One of the principal manufacturing establishments in Brunswick is the Brunswick Tobacco Company, owned and managed by T. W. Jennings and J. M. Barker, an independent concern that has no connection with any of the consolidated American tobacco companies. They manufacture both chewing and smoking tobacco, employing about fifty or sixty hands, and have an extensive trade for their products all over this state and also a large business in Iowa and Kansas. The tobacco production in Chariton County during the past few years is due, in a great measure, to the encouragement of this tobacco, manufacturing company and has more than kept pace with the increase in other farm crops of the state, no other crop having shown such a marked increase in acreage, production and value. They imported the White Burley tobacco seed from Kentucky' and distributed the seed to the farmers and assured them the highest market price on all they raised. In 1875 Chariton County produced over 15,000,000 pounds of tobacco, but the low prices prevailing from that time until about 1905 caused the farmers to almost quit raising the weed. The efforts on the part of these manufacturers to encourage the growing of tobacco in this county have met with splendid success and in 1911 Chariton County was second in the state in the production of tobacco, having raised in that year 1,533,997 pounds, valued at $169,000 and realizing to the farmer from $100 to $250 an acre. The soil in many parts of the county is peculiarly adapted to the raising of the White Burley tobacco, as the ridges where the white oak and pawpaw grow produce that beautiful golden yellow and ''piebald'' tobacco leaves that are so popular with manufacturers of chewing and smoking tobacco.

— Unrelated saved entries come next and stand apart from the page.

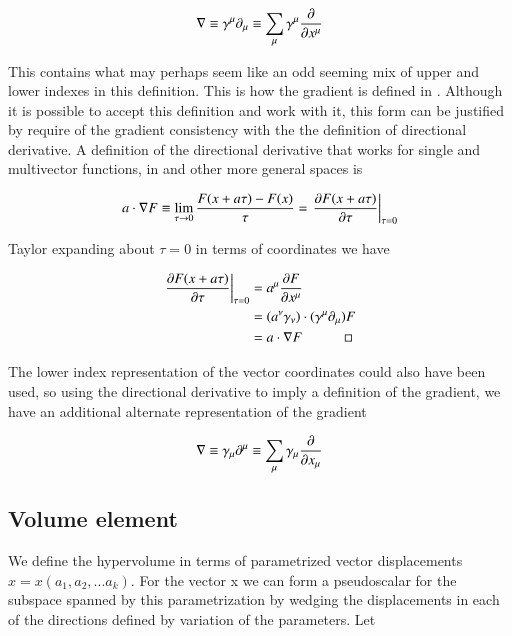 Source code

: \begin{align}
\grad \equiv \gamma^\mu \partial_\mu \equiv \sum_\mu \gamma^\mu \PD{x^\mu}{}
\end{align}

This contains what may perhaps seem like an odd seeming mix of upper and lower indexes in this definition.  This is how the gradient is defined in \cite{doran2003gap}.  Although it is possible to accept this definition and work with it, this form can be justified by require of the gradient consistency with the the definition of directional derivative.  A definition of the directional derivative that works for single and multivector functions, in  and other more general spaces is

\begin{align}
a \cdot \grad F \equiv \lim_{\tau \rightarrow 0} \frac{F(x + a\tau) - F(x)}{\tau} = {\left.\PD{\tau}{F(x + a\tau)} \right\vert}_{\tau=0}
\end{align}

Taylor expanding about $\tau=0$ in terms of coordinates we have

\begin{align*}
{\left.\PD{\tau}{F(x + a\tau)} \right\vert}_{\tau=0}
&= a^\mu \PD{x^\mu}{F} \\
&= (a^\nu \gamma_\nu) \cdot (\gamma^\mu \partial_\mu) F \\
&= a \cdot \grad F \quad\quad\quad\square
\end{align*}

The lower index representation of the vector coordinates could also have been used, so using the directional derivative to imply a definition of the gradient, we have an additional alternate representation of the gradient

\begin{align}
\grad \equiv \gamma_\mu \partial^\mu \equiv \sum_\mu \gamma_\mu \PD{x_\mu}{}
\end{align}

\subsection{Volume element}
We define the hypervolume in terms of parametrized vector displacements $x = x(a_1, a_2, ... a_k)$.  For the vector x we can form a pseudoscalar for the subspace spanned by this parametrization by wedging the displacements in each of the directions defined by variation of the parameters.  Let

Another important industry located in Brunswick is the Brunswick Brick and Tile Company. Started in 1886 on a small scale, it has grown and prospered from year to year until the present output annually is about 500,000 bricks and 250,000 tiles of all sizes. They employ from eighteen to twenty persons and to the general manager, L. Kinkhorst, and the foreman, A. C. Salter, is due the splendid success of this enterprise. The large clay hill just two blocks north of the tile factory furnishes an inexhaustible supply of fine material for the manufacture of both brick and tile.

Farmers in Chariton County who own low land or swamp land, unfit for cultivation, find that after properly ditching and tile draining this kind of soil the value of the land is enhanced three or four fold.

The Owen Grain and Milling Company, owned by Walter S. Owen, is one of Brunswick's thriving enterprises, with a capacity of turning out daily 125 barrels of flour and 100 barrels of meal and shipping annually over 80,000 bushels of wheat and more than 100,000 bushels of com. This company stands high for fair dealing and they enjoy not only a splendid trade at home, but also throughout Chariton and neighboring counties their products of flour and meal are rated as the best.

The Brunswick Elevator Company, owned by Cashman Brothers, also ship from this place annually some 50,000 bushels of wheat and more than 100,000 bushels of corn.

Brunswick has an excellent telephone system and a splendidly equipped electric light and water works company, the latter supplying an abundance of water to stores and residences and serves as a protection in case of fire.